The same dynamic has played out with regard to mass migration in the US and the UK. Politicians and the media place moral responsibility and condemnation on the millions of migrants who are leaving their countries out of economic desperation, but there is no condemnation of the politicians and corporate hawks who created this desperation in the first place.

This moral contradiction reveals the nature of politics under capitalism: liberal, even “progressive” parties will always capitulate to the wishes and dictates of the right because they cannot offer real solutions. A real, progressive solution would get to the heart of the problem: stopping the imperialism abroad that creates the conditions for migration. At the same time, investing in communities at home and ensuring that everyone’s needs are met through a socialist system could resolve the tensions that lead to racist violence based on the false assumption that resources are scarce. The US and the UK are two of the richest countries in the world, and both have more than enough resources to adequately absorb an influx of economic migrants.

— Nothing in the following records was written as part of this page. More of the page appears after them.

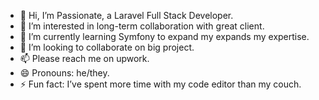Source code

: - 👋 Hi, I’m Passionate, a Laravel Full Stack Developer.
- 👀 I’m interested in long-term collaboration with great client.
- 🌱 I’m currently learning Symfony to expand my expands my expertise.
- 💞️ I’m looking to collaborate on big project.
- 📫 Please reach me on upwork.
- 😄 Pronouns: he/they.
- ⚡ Fun fact: I’ve spent more time with my code editor than my couch.
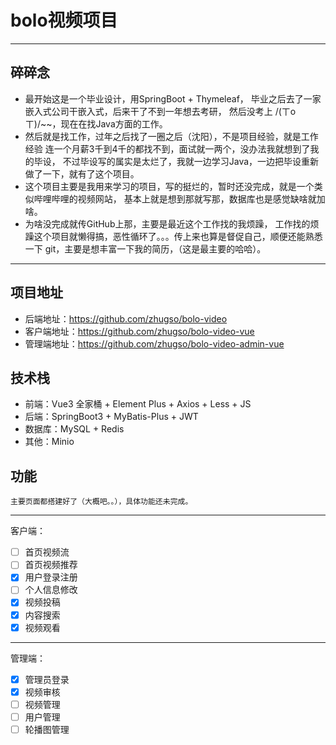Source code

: # bolo视频项目

---

## 碎碎念

- 最开始这是一个毕业设计，用SpringBoot + Thymeleaf，
  毕业之后去了一家嵌入式公司干嵌入式，后来干了不到一年想去考研，
  然后没考上 /(ㄒoㄒ)/~~，现在在找Java方面的工作。
- 然后就是找工作，过年之后找了一圈之后（沈阳），不是项目经验，就是工作经验
  连一个月薪3千到4千的都找不到，面试就一两个，没办法我就想到了我的毕设，
  不过毕设写的属实是太烂了，我就一边学习Java，一边把毕设重新做了一下，就有了这个项目。
- 这个项目主要是我用来学习的项目，写的挺烂的，暂时还没完成，就是一个类似哔哩哔哩的视频网站，
  基本上就是想到那就写那，数据库也是感觉缺啥就加啥。
- 为啥没完成就传GitHub上那，主要是最近这个工作找的我烦躁，
  工作找的烦躁这个项目就懒得搞，恶性循环了。。。传上来也算是督促自己，顺便还能熟悉一下
  git，主要是想丰富一下我的简历，（这是最主要的哈哈）。

---

## 项目地址

- 后端地址：https://github.com/zhugso/bolo-video
- 客户端地址：https://github.com/zhugso/bolo-video-vue
- 管理端地址：https://github.com/zhugso/bolo-video-admin-vue

## 技术栈

- 前端：Vue3 全家桶 + Element Plus + Axios + Less + JS
- 后端：SpringBoot3 + MyBatis-Plus + JWT
- 数据库：MySQL + Redis
- 其他：Minio

## 功能

    主要页面都搭建好了（大概吧。。），具体功能还未完成。

---

客户端：

- [ ] 首页视频流
- [ ] 首页视频推荐
- [x] 用户登录注册
- [ ] 个人信息修改
- [x] 视频投稿
- [x] 内容搜索
- [x] 视频观看

---

管理端：

- [x] 管理员登录
- [x] 视频审核
- [ ] 视频管理
- [ ] 用户管理
- [ ] 轮播图管理
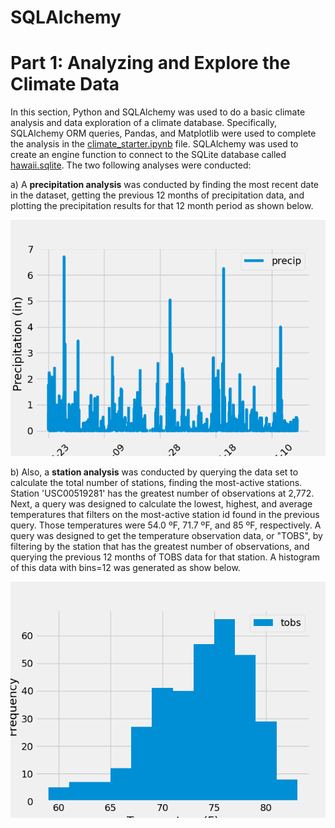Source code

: # SQLAlchemy 

# Part 1: Analyzing and Explore the Climate Data

In this section, Python and SQLAlchemy was used to do a basic climate analysis and data exploration of a climate database. Specifically, SQLAlchemy ORM queries, Pandas, and Matplotlib were used to complete the analysis in the [climate_starter.ipynb](https://github.com/adampaganini/SQLAlchemy_challenge/blob/main/climate_starter.ipynb) file. SQLAlchemy was used to create an engine function to connect to the SQLite database called [hawaii.sqlite](https://github.com/adampaganini/SQLAlchemy_challenge/blob/main/Resources/hawaii.sqlite). The two following analyses were conducted:

a) A **precipitation analysis** was conducted by finding the most recent date in the dataset, getting the previous 12 months of precipitation data, and plotting the precipitation results for that 12 month period as shown below.

![alt text](https://raw.githubusercontent.com/adampaganini/SQLAlchemy_challenge/main/images/precipitation.png)

b) Also, a **station analysis** was conducted by querying the data set to calculate the total number of stations, finding the most-active stations. Station 'USC00519281' has the greatest number of observations at 2,772. Next, a query was designed to calculate the lowest, highest, and average temperatures that filters on the most-active station id found in the previous query. Those temperatures were 54.0 ºF, 71.7 ºF, and 85 ºF, respectively. A query was designed to get the temperature observation data, or "TOBS", by filtering by the station that has the greatest number of observations, and querying the previous 12 months of TOBS data for that station. A histogram of this data with bins=12 was generated as show below.

![alt text](https://raw.githubusercontent.com/adampaganini/SQLAlchemy_challenge/main/images/hist.png)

Yet when real solutions are replaced by hateful or empty rhetoric, it shows that the ruling classes in both the US and the UK are loyal to profit above all else. Under the logic of capitalism, rich politicians and their corporate lobbyists have shown time and again that they are happy to tolerate race riots, burning mosques, desperate migrants and a whole host of other societal problems as long as their profits remain undisturbed. When liberal or left-wing parties refuse to take a combative stance in favour of a real solution, they are essentially saying: “There is no way forward other than fascism.”

The real problem: capitalism and imperialism

The rise of right-wing extremist violence, particularly against migrants, will undoubtedly continue to grow in countries like the US and the UK until a mass movement develops that is able to fight back against the real cause of their distress: capitalism and imperialism. The ruling class’s refusal to confront climate change, poverty, racism, imperialism and many other societal ills underscores the fact that they put their personal wealth above the social order. But there are real solutions to these problems.

We may commend Starmer for his relatively tough words towards the Southport rioters – albeit in contrast to other politicians in the US and the UK – but people in Britain know that these are empty words until he takes an iron fist against the far right. The majority of the British population has made it clear through counter-protests that they do not stand for the hatred of the far right. And by sheer numbers, these counter-protesters have been able to end racist unrest before it even began, with minimal or no violence.

All of this shows that both ruling class parties, liberal and conservative, will allow a downward spiral into fascism as long as it keeps their profits intact, and that it is the duty of ordinary working people to build a movement that shows a different way forward.